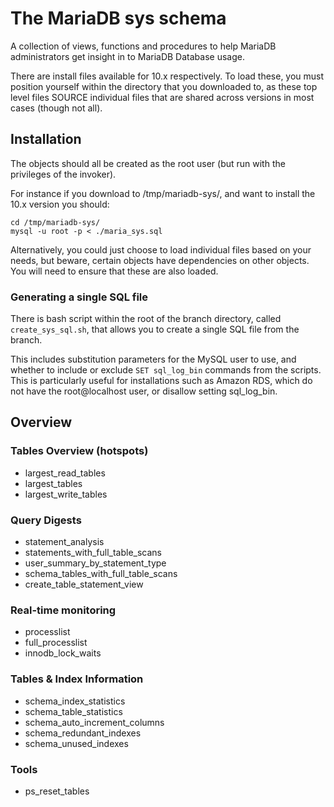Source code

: # The MariaDB sys schema

A collection of views, functions and procedures to help MariaDB administrators get insight in to MariaDB Database usage.

There are install files available for 10.x respectively. To load these, you must position yourself within the directory that you downloaded to, as these top level files SOURCE individual files that are shared across versions in most cases (though not all).

## Installation

The objects should all be created as the root user (but run with the privileges of the invoker).

For instance if you download to /tmp/mariadb-sys/, and want to install the 10.x version you should:

    cd /tmp/mariadb-sys/
    mysql -u root -p < ./maria_sys.sql

Alternatively, you could just choose to load individual files based on your needs, but beware, certain objects have dependencies on other objects. You will need to ensure that these are also loaded.

### Generating a single SQL file

There is bash script within the root of the branch directory, called `create_sys_sql.sh`, that allows you to create a single SQL file from the branch.

This includes substitution parameters for the MySQL user to use, and whether to include or exclude `SET sql_log_bin` commands from the scripts. This is particularly useful for installations such as Amazon RDS, which do not have the root@localhost user, or disallow setting sql_log_bin.


## Overview ##

### Tables Overview (hotspots) ###

- largest_read_tables
- largest_tables
- largest_write_tables


### Query Digests ###

- statement_analysis
- statements_with_full_table_scans
- user_summary_by_statement_type
- schema_tables_with_full_table_scans
- create_table_statement_view


### Real-time monitoring ###

- processlist
- full_processlist
- innodb_lock_waits


### Tables & Index Information ###

- schema_index_statistics 
- schema_table_statistics 
- schema_auto_increment_columns
- schema_redundant_indexes
- schema_unused_indexes


### Tools ###

- ps_reset_tables


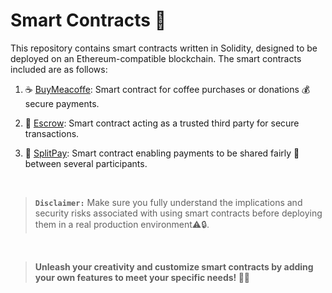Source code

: 
# **Smart Contracts 📝**

This repository contains smart contracts written in Solidity, designed to be deployed on an Ethereum-compatible blockchain. The smart contracts included are as follows:


1. ☕️ [BuyMeacoffe](./Escrow/Escrow.md): Smart contract for coffee purchases or donations 💰 secure payments.

2. 🤝 [Escrow](./Escrow/Escrow.md): Smart contract acting as a trusted third party for secure transactions.

3. 🔄 [SplitPay](./SplitPay/SplitPay.md): Smart contract enabling payments to be shared fairly 💸 between several participants.

<br>

>**`Disclaimer:`** Make sure you fully understand the implications and security risks associated with using smart contracts before deploying them in a real production environment⚠️🔒.

<br>

>**Unleash your creativity and customize smart contracts by adding your own features to meet your specific needs! 🚀✨**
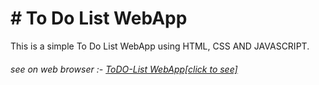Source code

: # # To Do List WebApp

This is a simple To Do List WebApp using HTML, CSS AND JAVASCRIPT.

###### see on web browser :- [ToDO-List WebApp[click to see]](https://errorbyme.github.io/to-do-list/)
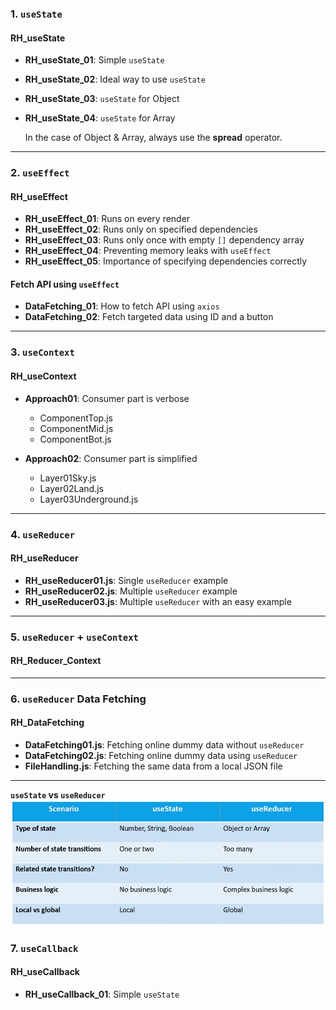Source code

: ### 1. `useState`

#### RH_useState
- **RH_useState_01**: Simple `useState`
- **RH_useState_02**: Ideal way to use `useState`
- **RH_useState_03**: `useState` for Object
- **RH_useState_04**: `useState` for Array

  In the case of Object & Array, always use the **spread** operator.

---

### 2. `useEffect`

#### RH_useEffect
- **RH_useEffect_01**: Runs on every render
- **RH_useEffect_02**: Runs only on specified dependencies
- **RH_useEffect_03**: Runs only once with empty `[]` dependency array
- **RH_useEffect_04**: Preventing memory leaks with `useEffect`
- **RH_useEffect_05**: Importance of specifying dependencies correctly

#### Fetch API using `useEffect`
- **DataFetching_01**: How to fetch API using `axios`
- **DataFetching_02**: Fetch targeted data using ID and a button

---

### 3. `useContext`

#### RH_useContext
- **Approach01**: Consumer part is verbose
  - ComponentTop.js
  - ComponentMid.js
  - ComponentBot.js

- **Approach02**: Consumer part is simplified
  - Layer01Sky.js
  - Layer02Land.js
  - Layer03Underground.js

---

### 4. `useReducer`

#### RH_useReducer
- **RH_useReducer01.js**: Single `useReducer` example
- **RH_useReducer02.js**: Multiple `useReducer` example
- **RH_useReducer03.js**: Multiple `useReducer` with an easy example

---

### 5. `useReducer` + `useContext`

#### RH_Reducer_Context

---

### 6. `useReducer` Data Fetching

#### RH_DataFetching
- **DataFetching01.js**: Fetching online dummy data without `useReducer`
- **DataFetching02.js**: Fetching online dummy data using `useReducer`
- **FileHandling.js**: Fetching the same data from a local JSON file

---

**`useState` vs `useReducer`**
![useState vs useReducer](./Images/useState%20vs%20useReducer.png)


### 7. `useCallback`

#### RH_useCallback
- **RH_useCallback_01**: Simple `useState`
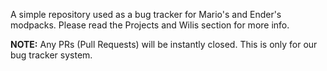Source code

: A simple repository used as a bug tracker for Mario's and Ender's modpacks. Please read the Projects and Wilis section for more info.

**NOTE:** Any PRs (Pull Requests) will be instantly closed. This is only for our bug tracker system.
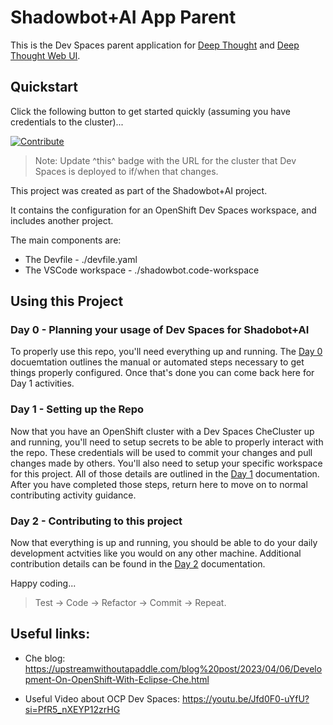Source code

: # Shadowbot+AI App Parent

This is the Dev Spaces parent application for [Deep Thought](https://github.com/HunterGerlach/deep-thought) and [Deep Thought Web UI](https://github.com/HunterGerlach/deep-thought-web-ui).

## Quickstart

Click the following button to get started quickly (assuming you have credentials to the cluster)...

[![Contribute](https://www.eclipse.org/che/contribute.svg)](https://devspaces.apps.cluster-xcd89.dynamic.opentlc.com/#https://github.com/HunterGerlach/shadowbot-app-parent.git)

> Note: Update ^this^ badge with the URL for the cluster that Dev Spaces is deployed to if/when that changes.

This project was created as part of the Shadowbot+AI project.

It contains the configuration for an OpenShift Dev Spaces workspace, and includes another project.

The main components are:

- The Devfile - ./devfile.yaml
- The VSCode workspace - ./shadowbot.code-workspace

## Using this Project

### Day 0 - Planning your usage of Dev Spaces for Shadobot+AI

To properly use this repo, you'll need everything up and running. The [Day 0](docs/day-0-pre-reqs.md) docuemtation outlines the manual or automated steps necessary to get things properly configured. Once that's done you can come back here for Day 1 activities.

### Day 1 - Setting up the Repo

Now that you have an OpenShift cluster with a Dev Spaces CheCluster up and running, you'll need to setup secrets to be able to properly interact with the repo. These credentials will be used to commit your changes and pull changes made by others. You'll also need to setup your specific workspace for this project. All of those details are outlined in the [Day 1](docs/day-1-deployment.md) documentation. After you have completed those steps, return here to move on to normal contributing activity guidance.

### Day 2 - Contributing to this project

Now that everything is up and running, you should be able to do your daily development actvities like you would on any other machine. Additional contribution details can be found in the [Day 2](docs/day-2-contributing.md) documentation.

Happy coding...

> Test -> Code -> Refactor -> Commit -> Repeat.

## Useful links:

- Che blog: https://upstreamwithoutapaddle.com/blog%20post/2023/04/06/Development-On-OpenShift-With-Eclipse-Che.html

- Useful Video about OCP Dev Spaces: https://youtu.be/Jfd0F0-uYfU?si=PfR5_nXEYP12zrHG

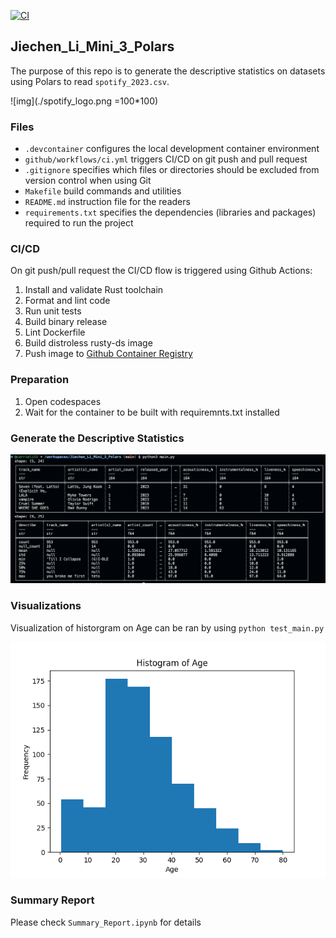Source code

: [![CI](https://github.com/nogibjj/python-ruff-template/actions/workflows/cicd.yml/badge.svg)](https://github.com/nogibjj/python-ruff-template/actions/workflows/cicd.yml)

## Jiechen_Li_Mini_3_Polars

The purpose of this repo is to generate the descriptive statistics on datasets using Polars to read `` spotify_2023.csv ``. 

![img](./spotify_logo.png =100*100)


### Files 

- ``.devcontainer`` configures the local development container environment
- ``github/workflows/ci.yml`` triggers CI/CD on git push and pull request
- ``.gitignore`` specifies which files or directories should be excluded from version control when using Git
- ``Makefile`` build commands and utilities
- ``README.md`` instruction file for the readers
- ``requirements.txt`` specifies the dependencies (libraries and packages) required to run the project


### CI/CD

On git push/pull request the CI/CD flow is triggered using Github Actions:

1. Install and validate Rust toolchain
2. Format and lint code
3. Run unit tests
4. Build binary release
5. Lint Dockerfile
6. Build distroless rusty-ds image
7. Push image to [Github Container Registry](https://github.com/athletedecoded?tab=packages)

### Preparation
1. Open codespaces 
2. Wait for the container to be built with requiremnts.txt installed

### Generate the Descriptive Statistics 

![img](./mean_std.png)

### Visualizations
Visualization of historgram on Age can be ran by using `python test_main.py` 

![img](./Age_Figure_1.png)

### Summary Report
Please check ``Summary_Report.ipynb`` for details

━━━━━━

- _What the task requires_: Beginning with the line holding "There are install" and ending with the line holding "- statements_with_full_table_scans", write out the stretch of material above exactly; add no further lines.

- _Solved exercise_:
There are install files available for 10.x respectively. To load these, you must position yourself within the directory that you downloaded to, as these top level files SOURCE individual files that are shared across versions in most cases (though not all).

## Installation

The objects should all be created as the root user (but run with the privileges of the invoker).

For instance if you download to /tmp/mariadb-sys/, and want to install the 10.x version you should:

    cd /tmp/mariadb-sys/
    mysql -u root -p < ./maria_sys.sql

Alternatively, you could just choose to load individual files based on your needs, but beware, certain objects have dependencies on other objects. You will need to ensure that these are also loaded.

### Generating a single SQL file

There is bash script within the root of the branch directory, called `create_sys_sql.sh`, that allows you to create a single SQL file from the branch.

This includes substitution parameters for the MySQL user to use, and whether to include or exclude `SET sql_log_bin` commands from the scripts. This is particularly useful for installations such as Amazon RDS, which do not have the root@localhost user, or disallow setting sql_log_bin.


## Overview ##

### Tables Overview (hotspots) ###

- largest_read_tables
- largest_tables
- largest_write_tables


### Query Digests ###

- statement_analysis
- statements_with_full_table_scans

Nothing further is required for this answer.